**TASK DIRECTIONS**
Using the entries below, copy out all lines where "documentclass" is found.

**TASK DATA**
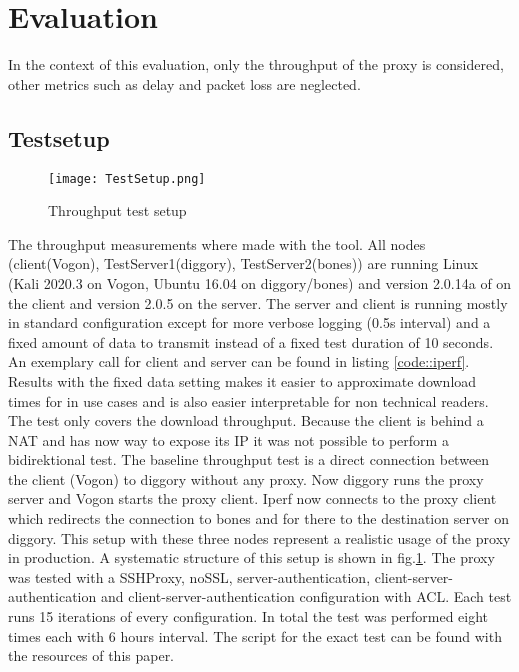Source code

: \documentclass[12pt, a4paper]{scrartcl}
\begin{document}
\section{Evaluation}
In the context of this evaluation, only the throughput of the proxy is considered, other metrics such as delay and packet loss are neglected.
\subsection{Testsetup}
\begin{figure}[b]
    \centering
    \texttt{[image: TestSetup.png]}
    \caption{Throughput test setup}\label{fig::test}
\end{figure}
The throughput measurements where made with the  tool. All nodes (client(Vogon), TestServer1(diggory), TestServer2(bones)) are running Linux (Kali 2020.3 on Vogon, Ubuntu 16.04 on diggory/bones) and version 2.0.14a of  on the client and version 2.0.5 on the server. The  server and client is running mostly in standard configuration except for more verbose logging (0.5s interval) and a fixed amount of data to transmit instead of a fixed test duration of 10 seconds. An exemplary call for client and server can be found in listing \ref{code::iperf}. Results with the fixed data setting makes it easier to approximate download times for in use cases and is also easier interpretable for non technical readers.\newline
The test only covers the download throughput. Because the client is behind a NAT and has now way to expose its IP it was not possible to perform a bidirektional test.\newline
The baseline throughput test is a direct connection between the  client (Vogon) to diggory without any proxy. Now diggory runs the proxy server and Vogon starts the proxy client. Iperf now connects to the proxy client which redirects the connection to bones and for there to the destination  server on diggory. This setup with these three nodes represent a realistic usage of the proxy in production. A systematic structure of this setup is shown in fig.\@\ref{fig::test}.\newline
The proxy was tested with a SSHProxy, noSSL, server-authentication, client-server-authentication and client-server-authentication configuration with \ac{ACL}. Each test runs 15 iterations of every configuration. In total the test was performed eight times each with 6 hours interval. The script for the exact test can be found with the resources of this paper.
\end{document}
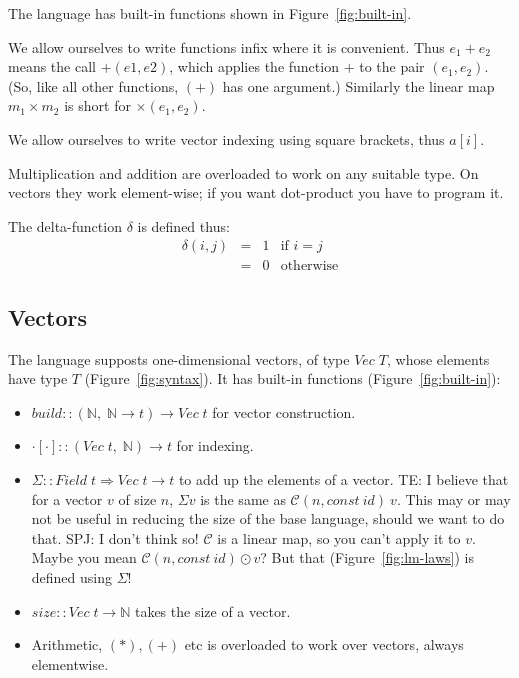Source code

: \documentclass[sigplan,review]{acmart}
\renewcommand{\to}{\rightarrow}    %
\newcommand{\buildfun}{\mathit{build}}
\newcommand{\sumfun}{\Sigma}
\newcommand{\sizefun}{size}
\newcommand{\deltafun}{\delta}
\newcommand{\indexfun}[2]{#1[#2]}   %
\renewcommand{\vector}[1]{\mathit{Vec}\;#1}
\newcommand{\nat}{\mathbb{N}}        %
\newcommand{\darrow}{\Rightarrow}    %
\newcommand{\lmapply}{\odot}   %
\newcommand{\lmcomp}{\,\circ\,}   %
\newcommand{\lmpair}{\times}         %
\newcommand{\lmbuildt}{\mathcal C}             %
\newcommand{\simon}[1]{{\color{red}SPJ: #1}}
\newcommand{\tom}[1]{{\color{red}TE: #1}}
\begin{document}
The language has built-in functions shown in Figure~\ref{fig:built-in}.

We allow ourselves to write functions infix where it is convenient.
Thus $e_1 + e_2$ means the call $+(e1,e2)$, which applies the function $+$ to
the pair $(e_1,e_2)$.  (So, like all other functions, $(+)$ has one argument.)
Similarly the linear map $m_1 \lmpair m_2$ is short for $\lmpair(e_1,e_2)$.

We allow ourselves to write vector indexing using square brackets, thus $a[i]$.

Multiplication and addition are overloaded to work on any suitable type.
On vectors they work element-wise; if you want dot-product you have to program it.

The delta-function $\deltafun$ is defined thus:
$$
\begin{array}{rcll}
  \deltafun(i,j) & = & 1 & \mbox{if $i=j$} \\
  & = & 0 & \mbox{otherwise}
\end{array}
$$

\subsection{Vectors}

The language supposts one-dimensional vectors, of type $\vector{T}$,
whose elements have type $T$ (Figure~\ref{fig:syntax}).
It has built-in functions (Figure~\ref{fig:built-in}):
\begin{itemize}
\item $\buildfun :: (\nat,\; \nat \to t) \to \vector{t}$ for vector construction.
\item $\indexfun{\cdot}{\cdot} :: (\vector{t},\; \nat) \to t$ for indexing.
\item $\sumfun :: Field \; t \darrow \vector{t} \to t$ to add up the elements of a vector.
  \tom{I believe that for a vector $v$ of size $n$, $\sumfun v$ is the
    same as $\lmbuildt(n, const~ id)~ v$.  This may or may not be useful
    in reducing the size of the base language, should we want to do that.}
  \simon{I don't think so!  $\lmbuildt$ is a linear map, so you can't apply it to $v$.
    Maybe you mean $\lmbuildt(n, const~ id) \lmapply v$?  But that (Figure~\ref{fig:lm-laws}) is
    defined using $\sumfun$!}
\item $\sizefun :: \vector{t} \to \nat$ takes the size of a vector.
\item Arithmetic, $(*), (+)$ etc is overloaded to work over vectors, always elementwise.
\end{itemize}
\end{document}
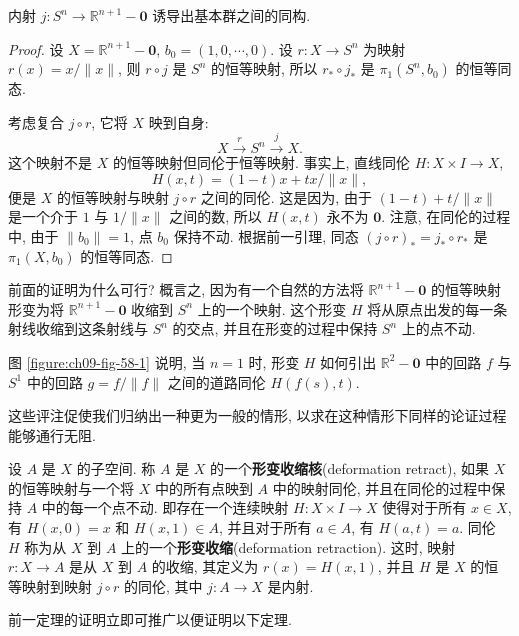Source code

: \begin{theorem}
\label{theorem:ch09-sec58-58-2}
内射 $j\colon S^{n}\to\mathbb{R}^{n+1}-\boldsymbol{0}$ 诱导出基本群之间的同构.
\end{theorem}

\begin{proof}
设 $X=\mathbb{R}^{n+1}-\boldsymbol{0}$, $b_0=(1,0,\cdots,0)$. 设 $r\colon X\to S^{n}$ 为映射 $r(x)=x/\|x\|$, 则 $r\circ j$ 是 $S^{n}$ 的恒等映射, 所以 $r_*\circ j_*$ 是 $\pi_1(S^{n},b_0)$ 的恒等同态.

考虑复合 $j\circ r$, 它将 $X$ 映到自身:
\[
X\xrightarrow{r}S^{n}\xrightarrow{j}X.
\]
这个映射不是 $X$ 的恒等映射但同伦于恒等映射. 事实上, 直线同伦 $H\colon X\times I\to X$,
\[
H(x,t)=(1-t)x+tx/\|x\|,
\]
便是 $X$ 的恒等映射与映射 $j\circ r$ 之间的同伦. 这是因为, 由于 $(1-t)+t/\|x\|$ 是一个介于 $1$ 与 $1/\|x\|$ 之间的数, 所以 $H(x,t)$ 永不为 $\boldsymbol{0}$. 注意, 在同伦的过程中, 由于 $\|b_0\|=1$, 点 $b_0$ 保持不动. 根据前一引理, 同态 $(j\circ r)_*=j_*\circ r_*$ 是 $\pi_1(X,b_0)$ 的恒等同态.
\end{proof}


前面的证明为什么可行? 概言之, 因为有一个自然的方法将 $\mathbb{R}^{n+1}-\boldsymbol{0}$ 的恒等映射形变为将 $\mathbb{R}^{n+1}-\boldsymbol{0}$ 收缩到 $S^{n}$ 上的一个映射. 这个形变 $H$ 将从原点出发的每一条射线收缩到这条射线与 $S^{n}$ 的交点, 并且在形变的过程中保持 $S^{n}$ 上的点不动.

图 \cref{figure:ch09-fig-58-1} 说明, 当 $n=1$ 时, 形变 $H$ 如何引出 $\mathbb{R}^{2}-\boldsymbol{0}$ 中的回路 $f$ 与 $S^{1}$ 中的回路 $g=f/\|f\|$ 之间的道路同伦 $H(f(s),t)$.

这些评注促使我们归纳出一种更为一般的情形, 以求在这种情形下同样的论证过程能够通行无阻.

\begin{definition}[形变收缩核]
\label{definition:ch09-sec58-defretract}
设 $A$ 是 $X$ 的子空间. 称 $A$ 是 $X$ 的一个\textbf{形变收缩核}(deformation retract), 如果 $X$ 的恒等映射与一个将 $X$ 中的所有点映到 $A$ 中的映射同伦, 并且在同伦的过程中保持 $A$ 中的每一个点不动. 即存在一个连续映射 $H\colon X\times I\to X$ 使得对于所有 $x\in X$, 有 $H(x,0)=x$ 和 $H(x,1)\in A$, 并且对于所有 $a\in A$, 有 $H(a,t)=a$. 同伦 $H$ 称为从 $X$ 到 $A$ 上的一个\textbf{形变收缩}(deformation retraction). 这时, 映射 $r\colon X\to A$ 是从 $X$ 到 $A$ 的收缩, 其定义为 $r(x)=H(x,1)$, 并且 $H$ 是 $X$ 的恒等映射到映射 $j\circ r$ 的同伦, 其中 $j\colon A\to X$ 是内射.
\end{definition}

前一定理的证明立即可推广以便证明以下定理.


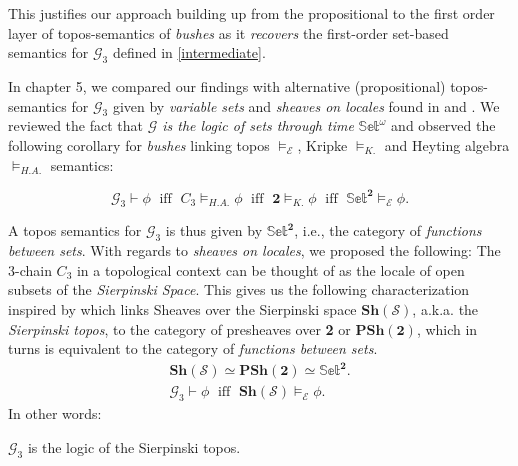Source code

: \begin{remark}
	This justifies our approach building up from the propositional to the first order layer of topos-semantics of \emph{bushes} as it \emph{recovers} the first-order set-based semantics for $\mathcal{G}_3$ defined in \ref{intermediate}.
\end{remark}
	 
In chapter 5,  we compared our findings with alternative (propositional) topos-semantics for $\mathcal{G}_3$ given by \emph{variable sets} and \emph{sheaves on locales} found in \cite{goldblatt} and \cite{lisboa}. \newline
We reviewed the fact that \emph{$\mathcal{G}$ is the logic of sets through time} $\mathbb{Set}^\textbf{$\omega$}$ and observed the following corollary for \emph{bushes} linking  topos $ \models_{\mathcal{E}}$, Kripke $ \models_{K.}$ and Heyting algebra $\models_{H.A.}$ semantics:
\begin{cor*}
	\begin{equation*}
		\mathcal{G}_3 \vdash \phi\; \text{ iff } \; C_{3} \models_{H.A.} \phi \; \text{ iff } \; \textbf{2} \models_{K.} \phi
		\; \text{ iff } \; \mathbb{Set}^\textbf{2} \models_{\mathcal{E}} \phi.
	\end{equation*}
\end{cor*}
A topos semantics for $\mathcal{G}_3$ is thus given by $\mathbb{Set}^\textbf{2}$, i.e., the category of \emph{functions between sets}. \newline
With regards to \emph{sheaves on locales}, we proposed the following:\newline
The 3-chain $C_3$ in a topological context can be thought of as the locale of open subsets of the \emph{Sierpinski Space}.\newline
This gives us the following characterization inspired by  \cite{elephant}  which links Sheaves over the Sierpinski space $\textbf{Sh}(\mathcal{S})$, a.k.a. the \emph{Sierpinski topos}, to the category of presheaves over \textbf{2} or $\textbf{PSh}(\textbf{2})$, which in turns is equivalent to the category of \emph{functions between sets}.
\begin{gather*}
	\textbf{Sh}(\mathcal{S}) \simeq \textbf{PSh}(\textbf{2}) \simeq \mathbb{Set}^{\textbf{2}}. \\
	\mathcal{G}_{3} \vdash \phi \;\text{ iff }\;\mathbf{Sh}(\mathcal{S}) \models_{\mathcal{E}} \phi.
\end{gather*}
In other words:   
\begin{prop}
	$\mathcal{G}_3$  is the logic of the Sierpinski topos.
\end{prop}

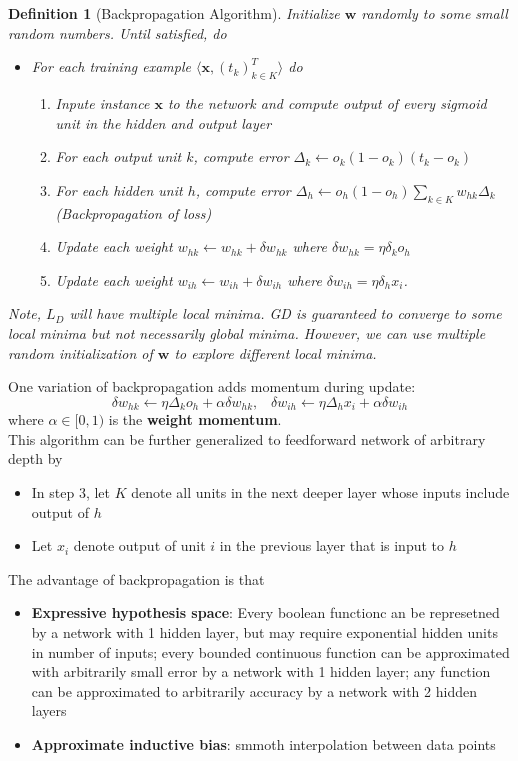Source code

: \documentclass[12pt]{article}
\newtheorem{definition}{Definition}[section]
\theoremstyle{definition}
\begin{document}
\begin{definition}[Backpropagation Algorithm]
\normalfont 
Initialize $\mathbf{w}$ randomly to some small random numbers. Until satisfied, do
\begin{itemize}
	\item For each training example $\langle \mathbf{x}, (t_k)_{k\in K}^T\rangle$ do
	\begin{enumerate}
		\item Inpute instance $\mathbf{x}$ to the network and compute output of every sigmoid unit in the hidden and output layer
		\item For each output unit $k$, compute error $\Delta_k\leftarrow o_k(1-o_k)(t_k-o_k)$
		\item For each hidden unit $h$, compute error $\Delta_h\leftarrow o_h(1-o_h)\sum_{k\in K}w_{hk}\Delta_k$ (Backpropagation of loss)
		\item Update each weight $w_{hk}\leftarrow w_{hk}+\delta w_{hk}$ where $\delta w_{hk}=\eta \delta_k o_h$
		\item Update each weight $w_{ih}\leftarrow w_{ih}+\delta w_{ih}$ where $\delta w_{ih}=\eta \delta_h x_i$. 
	\end{enumerate}
\end{itemize}
Note, $L_D$ will have multiple \textit{local minima}. GD is guaranteed to converge to some local minima but not necessarily global minima. However, we can use \textit{multiple} random initialization of $\mathbf{w}$ to explore different local minima.
\end{definition}
One variation of backpropagation adds momentum during update:
\[
\delta w_{hk}\leftarrow \eta\Delta_ko_h+\alpha\delta w_{hk}, \;\;\;\delta w_{ih}\leftarrow \eta\Delta_hx_i+\alpha\delta w_{ih}
\]
where $\alpha\in[0,1)$ is the \textbf{weight momentum}.\\
This algorithm can be further generalized to feedforward network of arbitrary depth by
\begin{itemize}
	\item In step 3, let $K$ denote all units in the next deeper layer whose inputs include output of $h$
	\item Let $x_i$ denote output of unit $i$ in the previous layer that is input to $h$
\end{itemize}
The advantage of backpropagation is that 
\begin{itemize}
	\item \textbf{Expressive hypothesis space}: Every boolean functionc an be represetned by a network with 1 hidden layer, but may require exponential hidden units in number of inputs; every bounded continuous function can be approximated with arbitrarily small error by a network with 1 hidden layer; any function can be approximated to arbitrarily accuracy by a network with 2 hidden layers
	\item \textbf{Approximate inductive bias}: smmoth interpolation between data points
\end{itemize}
\end{document}
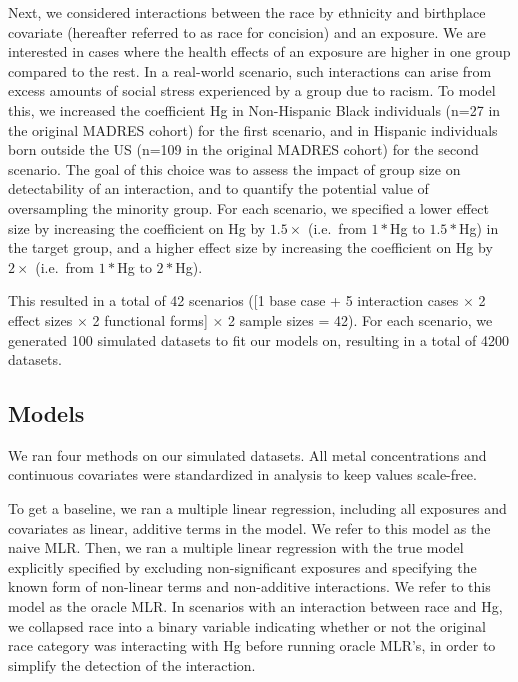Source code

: \documentclass[12pt, twoside]{amherstthesis}
\begin{document}
Next, we considered interactions between the race by ethnicity and birthplace covariate (hereafter referred to as race for concision) and an exposure. We are interested in cases where the health effects of an exposure are higher in one group compared to the rest. In a real-world scenario, such interactions can arise from excess amounts of social stress experienced by a group due to racism. To model this, we increased the coefficient Hg in Non-Hispanic Black individuals (n=27 in the original MADRES cohort) for the first scenario, and in Hispanic individuals born outside the US (n=109 in the original MADRES cohort) for the second scenario. The goal of this choice was to assess the impact of group size on detectability of an interaction, and to quantify the potential value of oversampling the minority group. For each scenario, we specified a lower effect size by increasing the coefficient on Hg by \(1.5\times\) (i.e.~from \(1*\)Hg to \(1.5*\)Hg) in the target group, and a higher effect size by increasing the coefficient on Hg by \(2\times\) (i.e.~from \(1*\)Hg to \(2*\)Hg).

This resulted in a total of 42 scenarios ({[}1 base case + 5 interaction cases \(\times\) 2 effect sizes \(\times\) 2 functional forms{]} \(\times\) 2 sample sizes = 42). For each scenario, we generated 100 simulated datasets to fit our models on, resulting in a total of 4200 datasets.

\hypertarget{models}{%
\subsection{Models}\label{models}}

We ran four methods on our simulated datasets. All metal concentrations and continuous covariates were standardized in analysis to keep values scale-free.

To get a baseline, we ran a multiple linear regression, including all exposures and covariates as linear, additive terms in the model. We refer to this model as the naive MLR. Then, we ran a multiple linear regression with the true model explicitly specified by excluding non-significant exposures and specifying the known form of non-linear terms and non-additive interactions. We refer to this model as the oracle MLR. In scenarios with an interaction between race and Hg, we collapsed race into a binary variable indicating whether or not the original race category was interacting with Hg before running oracle MLR's, in order to simplify the detection of the interaction.
\end{document}
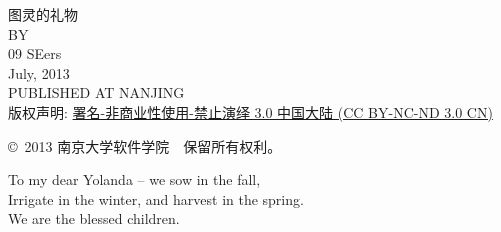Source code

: \newpage
\clearpage
\begin{center}
\vspace*{\fill}
\Huge 图灵的礼物 \\
\vspace{3em}
\large BY \\
\large 09 SEers \\
\vspace*{\fill}
\vspace*{\fill}
\large July, 2013\\
PUBLISHED AT NANJING\\
\vspace*{\fill}
\fontsize{12pt}{2}\selectfont 版权声明: \href{http://creativecommons.org/licenses/by-nc-nd/3.0/cn/}{署名-非商业性使用-禁止演绎 3.0 中国大陆 (CC BY-NC-ND 3.0 CN)}\par
\fontsize{12pt}{2}\selectfont \copyright~2013 南京大学软件学院~~保留所有权利。
\end{center}
\clearpage
\newpage

\begin{center}
\vspace*{\fill}
To my dear Yolanda -- we sow in the fall,\\
Irrigate in the winter, and harvest in the spring.\\
We are the blessed children.
\vspace*{\fill}
\vspace*{\fill}
\end{center}
\clearpage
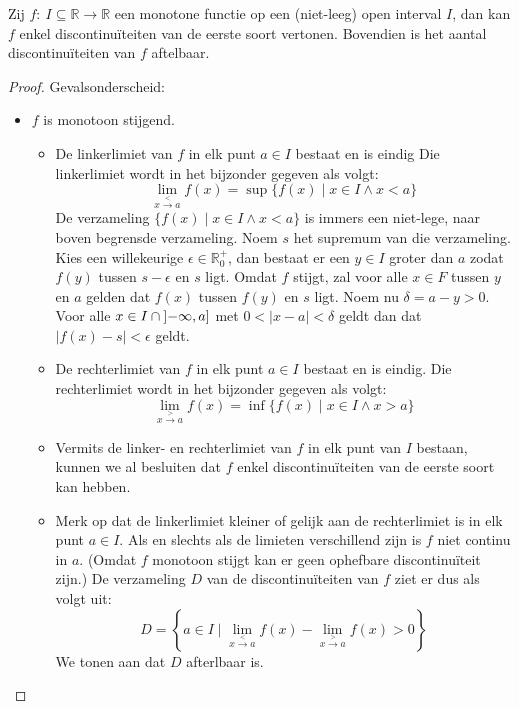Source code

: \documentclass[main.tex]{subfiles}
\begin{document}
\begin{pr}
  Zij $f:\ I \subseteq \mathbb{R} \rightarrow \mathbb{R}$ een monotone functie op een (niet-leeg) open interval $I$, dan kan $f$ enkel discontinu\"iteiten van de eerste soort vertonen.
  Bovendien is het aantal discontinu\"iteiten van $f$ aftelbaar.

  \begin{proof}
    Gevalsonderscheid:
    \begin{itemize}
    \item $f$ is monotoon stijgend.
      \begin{itemize}
      \item De linkerlimiet van $f$ in elk punt $a\in I$ bestaat en is eindig
        Die linkerlimiet wordt in het bijzonder gegeven als volgt:
        \[ \lim_{x \overset{<}{\rightarrow} a}f(x) = \sup\{ f(x)\mid x\in I \wedge x < a \} \]
        De verzameling $\{ f(x)\mid x\in I \wedge x < a \}$ is immers een niet-lege, naar boven begrensde verzameling.
        Noem $s$ het supremum van die verzameling.
        Kies een willekeurige $\epsilon \in \mathbb{R}_{0}^{+}$, dan
        bestaat er een $y\in I$ groter dan $a$ zodat $f(y)$ tussen
        $s-\epsilon$ en $s$ ligt.  Omdat $f$ stijgt, zal voor alle
        $x\in F$ tussen $y$ en $a$ gelden dat $f(x)$ tussen $f(y)$ en
        $s$ ligt.  Noem nu $\delta = a-y > 0$.  Voor alle
        $x\in I\cap\interval[open left]{-\infty}{a}$ met
        $0<|x-a|<\delta$ geldt dan dat $|f(x)-s|<\epsilon$ geldt.
      \item De rechterlimiet van $f$ in elk punt $a\in I$ bestaat en is eindig.
        Die rechterlimiet wordt in het bijzonder gegeven als volgt:
        \[ \lim_{x \overset{>}{\rightarrow} a}f(x) = \inf\{ f(x)\mid x\in I \wedge x > a \} \]
      \item Vermits de linker- en rechterlimiet van $f$ in elk punt van $I$ bestaan, kunnen we al besluiten dat $f$ enkel discontinu\"iteiten van de eerste soort kan hebben.
      \item Merk op dat de linkerlimiet kleiner of gelijk aan de rechterlimiet is in elk punt $a\in I$.
        Als en slechts als de limieten verschillend zijn is $f$ niet continu in $a$.
        (Omdat $f$ monotoon stijgt kan er geen ophefbare discontinu\"iteit zijn.)
        De verzameling $D$ van de discontinu\"iteiten van $f$ ziet er dus als volgt uit:
        \[ D = \left\{ a \in I \mid \lim_{x \overset{<}{\rightarrow} a}f(x)- \lim_{x \overset{>}{\rightarrow} a}f(x) > 0 \right\} \]
        We tonen aan dat $D$ afterlbaar is.\\

\end{itemize}
\end{itemize}
\end{proof}
\end{pr}
\end{document}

**ANSWER SPACE**
: \documentclass[12pt, a4paper]{scrartcl}
: \documentclass[sigplan,review]{acmart}
: \documentclass[12pt]{article}
: \documentclass[12pt, twoside]{amherstthesis}
: \documentclass[main.tex]{subfiles}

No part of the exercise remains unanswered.